RECORDED INFORMATION Start Marker
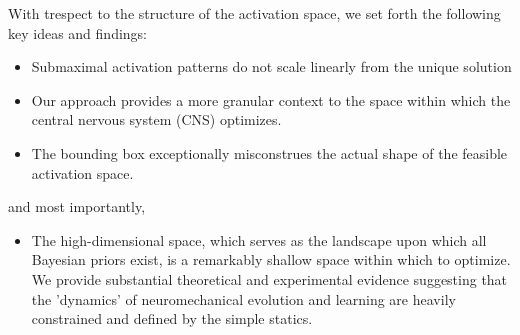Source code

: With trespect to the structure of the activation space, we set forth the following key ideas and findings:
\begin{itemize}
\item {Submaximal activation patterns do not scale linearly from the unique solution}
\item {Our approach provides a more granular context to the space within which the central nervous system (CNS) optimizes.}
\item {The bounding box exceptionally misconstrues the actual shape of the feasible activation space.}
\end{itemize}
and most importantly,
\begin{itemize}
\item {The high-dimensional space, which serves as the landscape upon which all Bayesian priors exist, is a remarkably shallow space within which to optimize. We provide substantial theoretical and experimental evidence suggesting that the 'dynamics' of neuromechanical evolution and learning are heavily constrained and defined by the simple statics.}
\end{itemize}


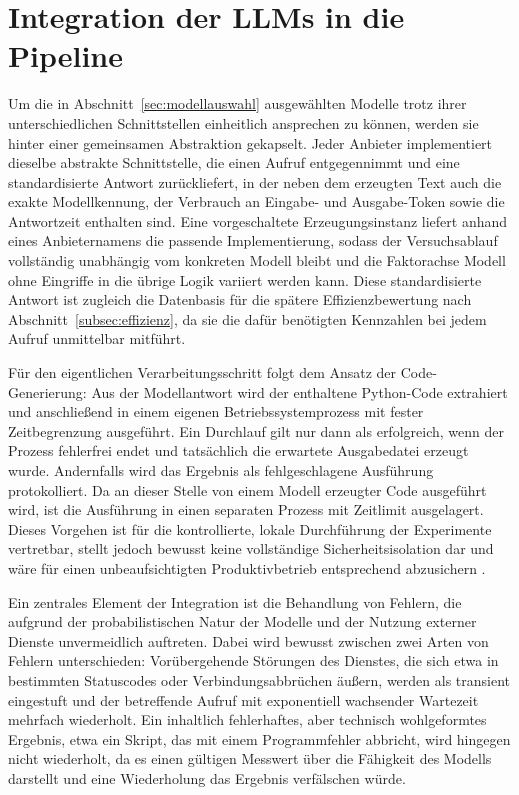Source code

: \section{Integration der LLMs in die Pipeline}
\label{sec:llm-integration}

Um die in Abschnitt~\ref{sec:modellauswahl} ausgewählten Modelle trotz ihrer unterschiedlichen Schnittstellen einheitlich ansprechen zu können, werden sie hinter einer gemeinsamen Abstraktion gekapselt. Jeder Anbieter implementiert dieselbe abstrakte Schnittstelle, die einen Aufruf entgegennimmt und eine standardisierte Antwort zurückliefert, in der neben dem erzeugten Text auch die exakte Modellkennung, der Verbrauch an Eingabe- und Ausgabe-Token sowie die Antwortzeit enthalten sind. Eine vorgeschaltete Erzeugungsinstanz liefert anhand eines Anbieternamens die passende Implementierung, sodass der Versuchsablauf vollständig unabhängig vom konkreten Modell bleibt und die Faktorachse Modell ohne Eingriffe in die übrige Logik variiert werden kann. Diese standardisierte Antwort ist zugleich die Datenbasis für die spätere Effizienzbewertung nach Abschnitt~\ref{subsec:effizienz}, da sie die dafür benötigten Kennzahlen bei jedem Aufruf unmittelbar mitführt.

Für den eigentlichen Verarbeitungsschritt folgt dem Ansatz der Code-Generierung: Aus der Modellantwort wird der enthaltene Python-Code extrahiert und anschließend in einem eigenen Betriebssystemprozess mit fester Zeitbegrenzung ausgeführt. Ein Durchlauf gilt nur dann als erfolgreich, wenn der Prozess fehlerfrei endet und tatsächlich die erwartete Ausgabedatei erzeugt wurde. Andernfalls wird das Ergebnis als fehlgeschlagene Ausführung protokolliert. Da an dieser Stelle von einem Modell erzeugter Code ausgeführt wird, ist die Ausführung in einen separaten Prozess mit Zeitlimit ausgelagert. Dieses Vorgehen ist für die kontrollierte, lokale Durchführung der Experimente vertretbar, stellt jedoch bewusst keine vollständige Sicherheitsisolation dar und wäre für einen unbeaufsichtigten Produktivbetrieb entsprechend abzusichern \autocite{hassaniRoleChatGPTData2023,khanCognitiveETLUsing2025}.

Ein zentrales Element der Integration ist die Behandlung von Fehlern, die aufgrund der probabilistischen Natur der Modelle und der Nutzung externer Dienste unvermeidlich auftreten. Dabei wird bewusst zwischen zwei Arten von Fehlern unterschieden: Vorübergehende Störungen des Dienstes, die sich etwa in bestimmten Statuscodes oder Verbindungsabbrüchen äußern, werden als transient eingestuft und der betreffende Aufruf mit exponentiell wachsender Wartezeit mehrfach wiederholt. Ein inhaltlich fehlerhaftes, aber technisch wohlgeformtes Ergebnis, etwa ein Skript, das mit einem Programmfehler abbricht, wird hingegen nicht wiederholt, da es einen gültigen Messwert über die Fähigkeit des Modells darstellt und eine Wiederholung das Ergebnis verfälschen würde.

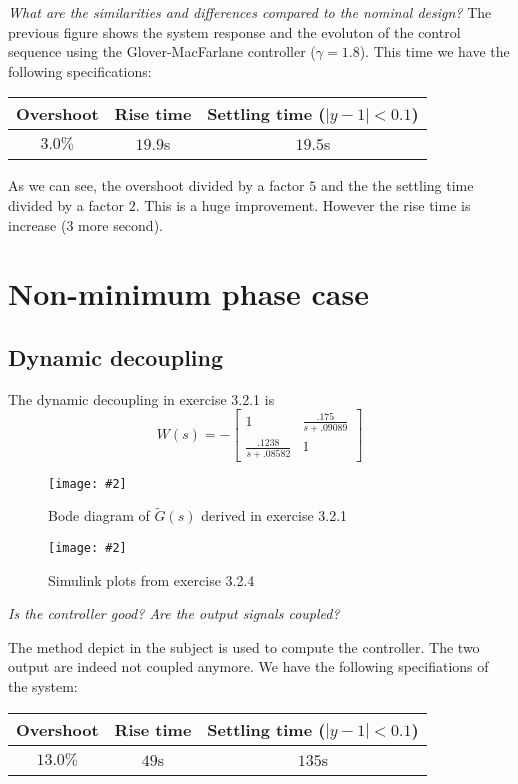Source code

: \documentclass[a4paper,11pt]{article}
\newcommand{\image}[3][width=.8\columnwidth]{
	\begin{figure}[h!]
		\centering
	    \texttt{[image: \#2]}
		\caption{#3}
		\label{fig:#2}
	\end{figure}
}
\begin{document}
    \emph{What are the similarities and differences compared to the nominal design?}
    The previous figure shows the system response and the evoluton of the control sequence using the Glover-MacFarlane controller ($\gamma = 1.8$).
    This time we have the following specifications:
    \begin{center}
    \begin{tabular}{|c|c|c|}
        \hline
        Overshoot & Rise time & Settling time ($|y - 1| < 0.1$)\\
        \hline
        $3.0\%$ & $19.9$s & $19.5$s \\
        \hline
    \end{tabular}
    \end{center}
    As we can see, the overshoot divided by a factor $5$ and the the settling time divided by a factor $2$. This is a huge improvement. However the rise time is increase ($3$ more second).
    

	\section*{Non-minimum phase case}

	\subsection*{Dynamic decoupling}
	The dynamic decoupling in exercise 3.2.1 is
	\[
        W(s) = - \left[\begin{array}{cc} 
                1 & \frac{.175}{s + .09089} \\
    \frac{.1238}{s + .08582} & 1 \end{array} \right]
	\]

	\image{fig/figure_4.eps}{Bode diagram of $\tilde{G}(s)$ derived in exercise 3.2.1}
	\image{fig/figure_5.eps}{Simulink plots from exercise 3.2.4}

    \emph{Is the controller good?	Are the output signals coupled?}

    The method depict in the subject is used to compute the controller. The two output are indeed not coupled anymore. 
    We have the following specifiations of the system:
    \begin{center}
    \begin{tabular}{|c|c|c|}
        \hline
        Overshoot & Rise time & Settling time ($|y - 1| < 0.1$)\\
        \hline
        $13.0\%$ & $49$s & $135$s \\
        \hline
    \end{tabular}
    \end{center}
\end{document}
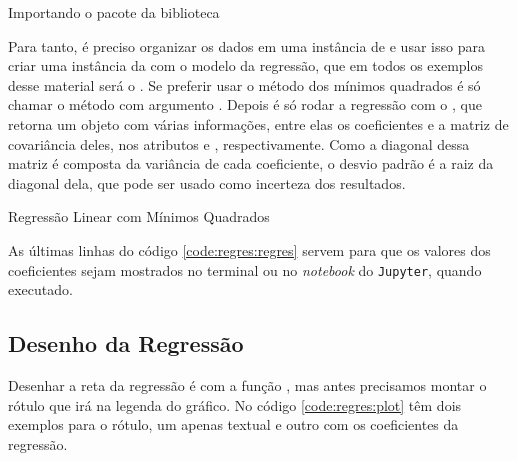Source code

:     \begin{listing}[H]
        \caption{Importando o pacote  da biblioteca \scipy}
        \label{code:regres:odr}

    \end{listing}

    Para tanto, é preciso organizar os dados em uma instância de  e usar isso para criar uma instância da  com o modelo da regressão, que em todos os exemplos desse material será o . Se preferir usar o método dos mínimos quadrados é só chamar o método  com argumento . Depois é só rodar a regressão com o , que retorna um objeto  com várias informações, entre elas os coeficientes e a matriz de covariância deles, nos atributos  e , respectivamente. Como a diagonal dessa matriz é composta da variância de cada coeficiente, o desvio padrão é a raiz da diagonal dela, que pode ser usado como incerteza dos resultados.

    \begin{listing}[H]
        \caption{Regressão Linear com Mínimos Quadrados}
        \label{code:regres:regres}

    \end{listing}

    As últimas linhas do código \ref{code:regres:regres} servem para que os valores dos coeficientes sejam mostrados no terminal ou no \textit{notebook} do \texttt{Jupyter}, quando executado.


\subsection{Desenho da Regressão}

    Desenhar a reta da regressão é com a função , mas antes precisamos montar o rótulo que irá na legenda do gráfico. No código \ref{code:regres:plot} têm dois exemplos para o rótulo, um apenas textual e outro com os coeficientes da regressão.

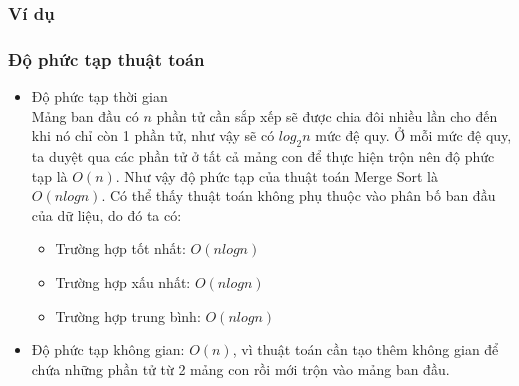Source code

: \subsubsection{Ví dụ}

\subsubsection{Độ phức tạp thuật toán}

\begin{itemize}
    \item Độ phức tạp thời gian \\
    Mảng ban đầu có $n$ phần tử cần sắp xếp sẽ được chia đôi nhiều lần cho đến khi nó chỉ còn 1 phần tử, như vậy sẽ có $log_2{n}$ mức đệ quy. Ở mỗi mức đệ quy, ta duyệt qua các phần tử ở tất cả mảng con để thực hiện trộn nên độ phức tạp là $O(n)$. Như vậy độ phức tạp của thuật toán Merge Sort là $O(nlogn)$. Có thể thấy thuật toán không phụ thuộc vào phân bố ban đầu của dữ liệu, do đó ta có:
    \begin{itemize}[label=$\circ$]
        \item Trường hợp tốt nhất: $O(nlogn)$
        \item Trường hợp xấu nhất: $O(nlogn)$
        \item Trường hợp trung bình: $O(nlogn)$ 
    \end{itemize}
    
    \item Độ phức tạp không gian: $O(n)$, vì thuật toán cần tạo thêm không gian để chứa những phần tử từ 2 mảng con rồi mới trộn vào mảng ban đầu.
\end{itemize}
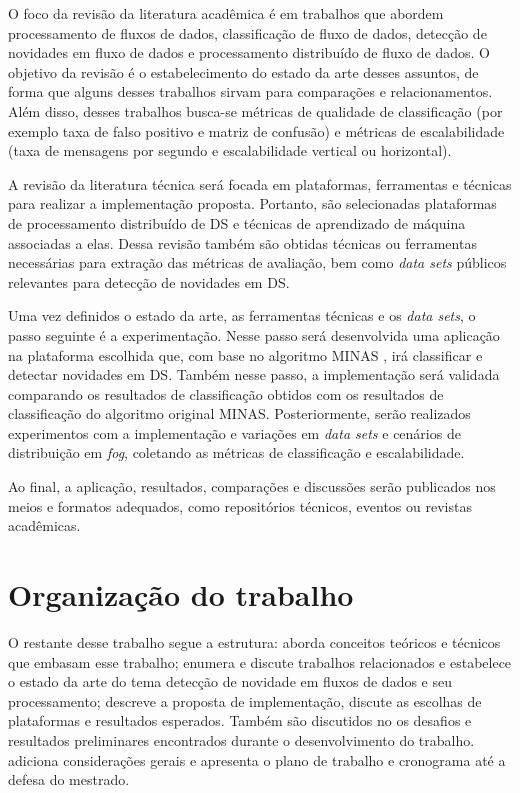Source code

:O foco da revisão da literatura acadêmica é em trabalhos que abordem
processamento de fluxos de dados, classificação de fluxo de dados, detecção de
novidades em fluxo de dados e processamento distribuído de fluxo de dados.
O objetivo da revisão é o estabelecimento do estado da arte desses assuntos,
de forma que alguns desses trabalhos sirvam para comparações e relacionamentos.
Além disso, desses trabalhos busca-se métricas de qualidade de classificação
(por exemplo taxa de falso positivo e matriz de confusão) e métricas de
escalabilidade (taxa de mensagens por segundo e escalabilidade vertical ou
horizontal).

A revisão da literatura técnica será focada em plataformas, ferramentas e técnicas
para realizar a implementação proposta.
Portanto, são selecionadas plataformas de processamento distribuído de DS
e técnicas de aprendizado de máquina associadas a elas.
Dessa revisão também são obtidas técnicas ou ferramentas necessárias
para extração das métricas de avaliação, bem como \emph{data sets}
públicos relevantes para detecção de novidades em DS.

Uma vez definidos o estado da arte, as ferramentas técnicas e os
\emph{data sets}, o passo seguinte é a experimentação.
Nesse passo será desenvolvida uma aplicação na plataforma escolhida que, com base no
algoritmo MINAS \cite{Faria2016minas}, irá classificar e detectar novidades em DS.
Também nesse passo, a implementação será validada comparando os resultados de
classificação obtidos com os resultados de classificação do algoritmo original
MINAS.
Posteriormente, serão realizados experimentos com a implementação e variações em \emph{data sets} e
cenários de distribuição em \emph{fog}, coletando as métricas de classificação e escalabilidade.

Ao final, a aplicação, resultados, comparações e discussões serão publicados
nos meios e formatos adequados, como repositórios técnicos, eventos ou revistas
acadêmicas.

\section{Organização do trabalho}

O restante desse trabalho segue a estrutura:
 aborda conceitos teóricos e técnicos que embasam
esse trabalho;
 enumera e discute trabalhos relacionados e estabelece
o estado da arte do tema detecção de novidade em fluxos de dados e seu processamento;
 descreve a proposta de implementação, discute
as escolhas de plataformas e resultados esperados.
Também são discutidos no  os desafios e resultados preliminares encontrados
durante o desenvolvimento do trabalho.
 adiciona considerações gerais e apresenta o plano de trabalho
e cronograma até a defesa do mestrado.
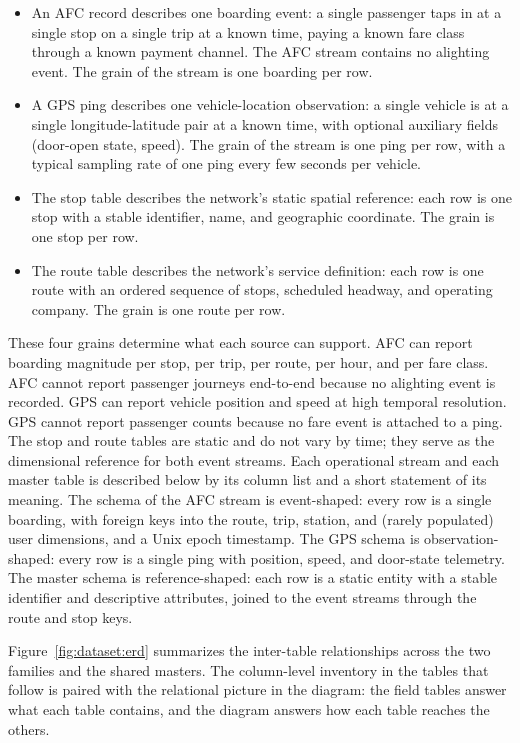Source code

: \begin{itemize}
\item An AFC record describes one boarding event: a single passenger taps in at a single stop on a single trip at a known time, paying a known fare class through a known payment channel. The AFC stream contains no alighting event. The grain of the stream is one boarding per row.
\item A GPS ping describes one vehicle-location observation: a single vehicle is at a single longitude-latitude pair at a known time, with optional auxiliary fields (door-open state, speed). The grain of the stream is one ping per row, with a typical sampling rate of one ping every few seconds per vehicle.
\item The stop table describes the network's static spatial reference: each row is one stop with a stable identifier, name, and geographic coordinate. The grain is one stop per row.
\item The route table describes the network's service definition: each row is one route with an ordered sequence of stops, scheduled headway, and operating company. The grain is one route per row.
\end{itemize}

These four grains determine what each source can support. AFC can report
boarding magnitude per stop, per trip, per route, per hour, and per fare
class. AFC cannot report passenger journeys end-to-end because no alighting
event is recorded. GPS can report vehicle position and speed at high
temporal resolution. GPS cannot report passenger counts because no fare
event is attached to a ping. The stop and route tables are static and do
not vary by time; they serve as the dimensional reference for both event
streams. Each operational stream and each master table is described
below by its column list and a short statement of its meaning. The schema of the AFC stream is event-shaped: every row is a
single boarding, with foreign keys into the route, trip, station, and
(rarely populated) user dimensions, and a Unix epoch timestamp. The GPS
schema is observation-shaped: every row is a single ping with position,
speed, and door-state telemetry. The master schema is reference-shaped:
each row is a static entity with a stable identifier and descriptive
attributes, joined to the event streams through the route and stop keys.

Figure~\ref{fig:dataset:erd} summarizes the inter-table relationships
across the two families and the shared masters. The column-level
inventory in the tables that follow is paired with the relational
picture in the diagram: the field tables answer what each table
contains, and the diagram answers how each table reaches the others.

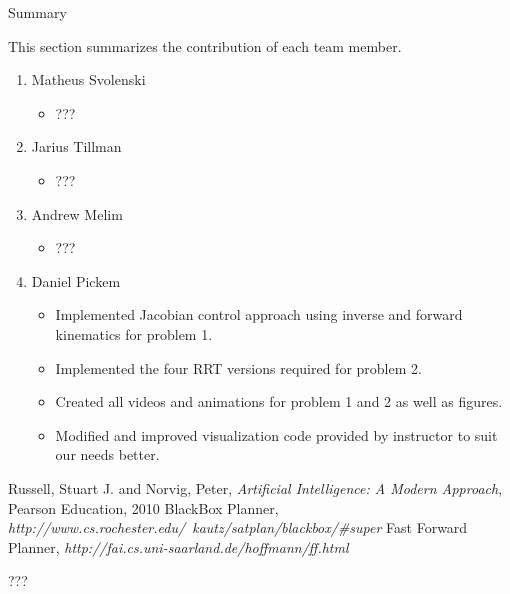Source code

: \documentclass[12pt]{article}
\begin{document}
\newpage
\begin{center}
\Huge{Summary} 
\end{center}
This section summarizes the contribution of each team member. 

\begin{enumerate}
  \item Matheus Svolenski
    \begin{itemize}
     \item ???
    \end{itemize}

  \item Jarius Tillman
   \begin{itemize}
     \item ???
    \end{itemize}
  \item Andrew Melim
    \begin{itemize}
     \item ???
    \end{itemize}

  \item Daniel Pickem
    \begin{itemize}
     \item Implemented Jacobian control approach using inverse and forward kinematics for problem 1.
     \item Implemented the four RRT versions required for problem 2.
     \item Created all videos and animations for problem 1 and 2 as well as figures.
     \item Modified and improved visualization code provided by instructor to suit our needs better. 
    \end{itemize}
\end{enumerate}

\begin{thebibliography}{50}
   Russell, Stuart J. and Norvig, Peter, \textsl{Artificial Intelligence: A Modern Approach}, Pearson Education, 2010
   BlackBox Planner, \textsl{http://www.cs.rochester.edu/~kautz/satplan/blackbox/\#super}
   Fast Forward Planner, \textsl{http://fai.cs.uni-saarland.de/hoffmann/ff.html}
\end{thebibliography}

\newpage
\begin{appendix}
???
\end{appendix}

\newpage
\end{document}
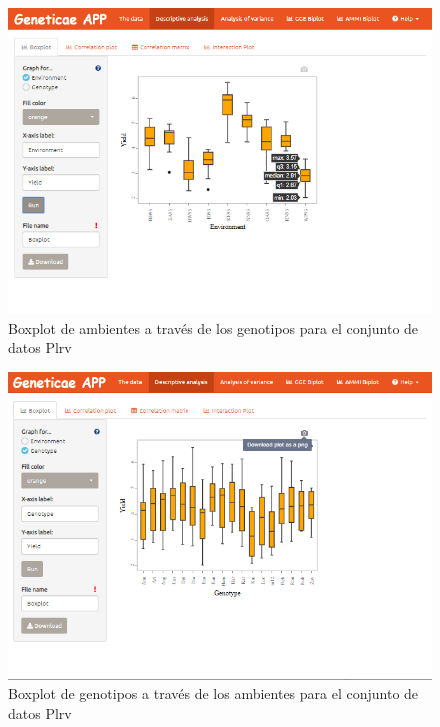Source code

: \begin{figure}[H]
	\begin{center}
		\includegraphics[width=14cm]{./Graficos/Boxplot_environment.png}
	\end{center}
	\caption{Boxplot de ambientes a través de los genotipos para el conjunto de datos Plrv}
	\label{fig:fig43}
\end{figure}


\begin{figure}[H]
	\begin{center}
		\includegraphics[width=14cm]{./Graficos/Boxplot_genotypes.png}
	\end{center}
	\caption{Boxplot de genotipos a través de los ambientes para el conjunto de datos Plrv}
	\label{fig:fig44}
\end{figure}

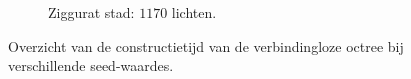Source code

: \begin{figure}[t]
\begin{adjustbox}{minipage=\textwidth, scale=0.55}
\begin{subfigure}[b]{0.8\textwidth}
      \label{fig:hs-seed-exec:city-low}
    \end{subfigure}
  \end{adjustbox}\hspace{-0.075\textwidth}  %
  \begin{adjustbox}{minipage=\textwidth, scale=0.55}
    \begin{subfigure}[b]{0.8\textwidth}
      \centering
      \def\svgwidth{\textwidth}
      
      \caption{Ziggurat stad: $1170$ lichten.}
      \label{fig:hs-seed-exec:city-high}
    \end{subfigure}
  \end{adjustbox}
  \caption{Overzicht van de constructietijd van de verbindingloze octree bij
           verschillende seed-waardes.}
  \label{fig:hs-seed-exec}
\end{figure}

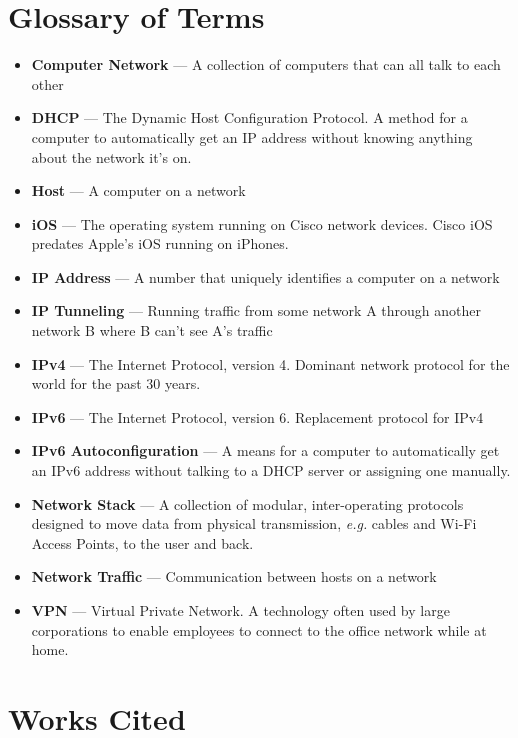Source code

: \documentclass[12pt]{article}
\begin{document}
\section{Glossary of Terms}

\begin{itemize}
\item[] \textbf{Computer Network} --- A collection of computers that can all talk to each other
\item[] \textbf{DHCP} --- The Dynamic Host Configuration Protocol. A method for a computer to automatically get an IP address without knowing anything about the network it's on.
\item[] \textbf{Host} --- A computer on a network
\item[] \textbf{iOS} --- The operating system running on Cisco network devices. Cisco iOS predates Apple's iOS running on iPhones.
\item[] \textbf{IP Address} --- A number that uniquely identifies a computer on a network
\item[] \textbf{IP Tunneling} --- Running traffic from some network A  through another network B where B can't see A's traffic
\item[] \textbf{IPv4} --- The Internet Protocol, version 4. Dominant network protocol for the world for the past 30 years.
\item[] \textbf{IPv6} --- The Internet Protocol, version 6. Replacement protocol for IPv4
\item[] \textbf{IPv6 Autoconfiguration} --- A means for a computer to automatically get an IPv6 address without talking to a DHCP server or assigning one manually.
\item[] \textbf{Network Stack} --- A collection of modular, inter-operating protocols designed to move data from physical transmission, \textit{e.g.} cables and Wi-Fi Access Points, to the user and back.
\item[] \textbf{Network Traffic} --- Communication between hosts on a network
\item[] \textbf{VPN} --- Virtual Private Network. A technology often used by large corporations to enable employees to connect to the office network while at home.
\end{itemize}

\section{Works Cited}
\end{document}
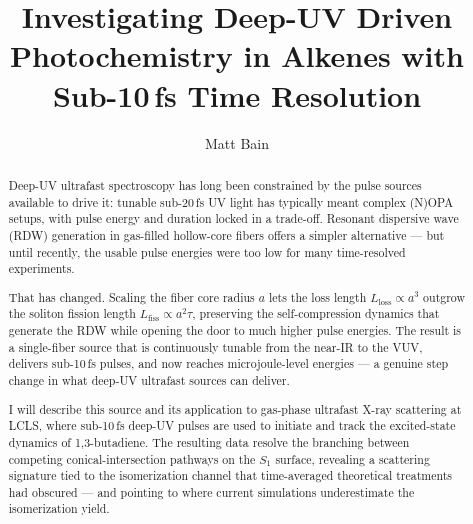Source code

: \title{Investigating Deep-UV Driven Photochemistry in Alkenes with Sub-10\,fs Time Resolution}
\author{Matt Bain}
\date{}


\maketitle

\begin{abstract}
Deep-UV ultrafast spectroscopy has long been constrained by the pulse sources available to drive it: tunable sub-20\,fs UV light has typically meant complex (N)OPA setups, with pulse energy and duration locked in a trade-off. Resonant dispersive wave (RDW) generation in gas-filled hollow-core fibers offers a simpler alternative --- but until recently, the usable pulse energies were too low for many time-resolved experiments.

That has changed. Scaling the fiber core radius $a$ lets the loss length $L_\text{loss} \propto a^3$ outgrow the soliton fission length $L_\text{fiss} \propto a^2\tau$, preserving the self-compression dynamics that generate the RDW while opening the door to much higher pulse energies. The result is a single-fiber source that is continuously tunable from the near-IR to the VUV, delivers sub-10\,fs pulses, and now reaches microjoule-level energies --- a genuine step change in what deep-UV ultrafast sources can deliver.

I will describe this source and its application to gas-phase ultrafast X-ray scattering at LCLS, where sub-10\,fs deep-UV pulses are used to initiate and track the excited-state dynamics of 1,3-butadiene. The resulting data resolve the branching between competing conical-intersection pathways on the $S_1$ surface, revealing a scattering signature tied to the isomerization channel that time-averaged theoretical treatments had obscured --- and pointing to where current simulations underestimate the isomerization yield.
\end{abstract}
RECORDED INFORMATION End Marker
TASK DESCRIPTION: The lines to return are those in the entries above that include "proposta".

RESPONSE TO THIS EXERCISE:
para realizar a implementação proposta.
 descreve a proposta de implementação, discute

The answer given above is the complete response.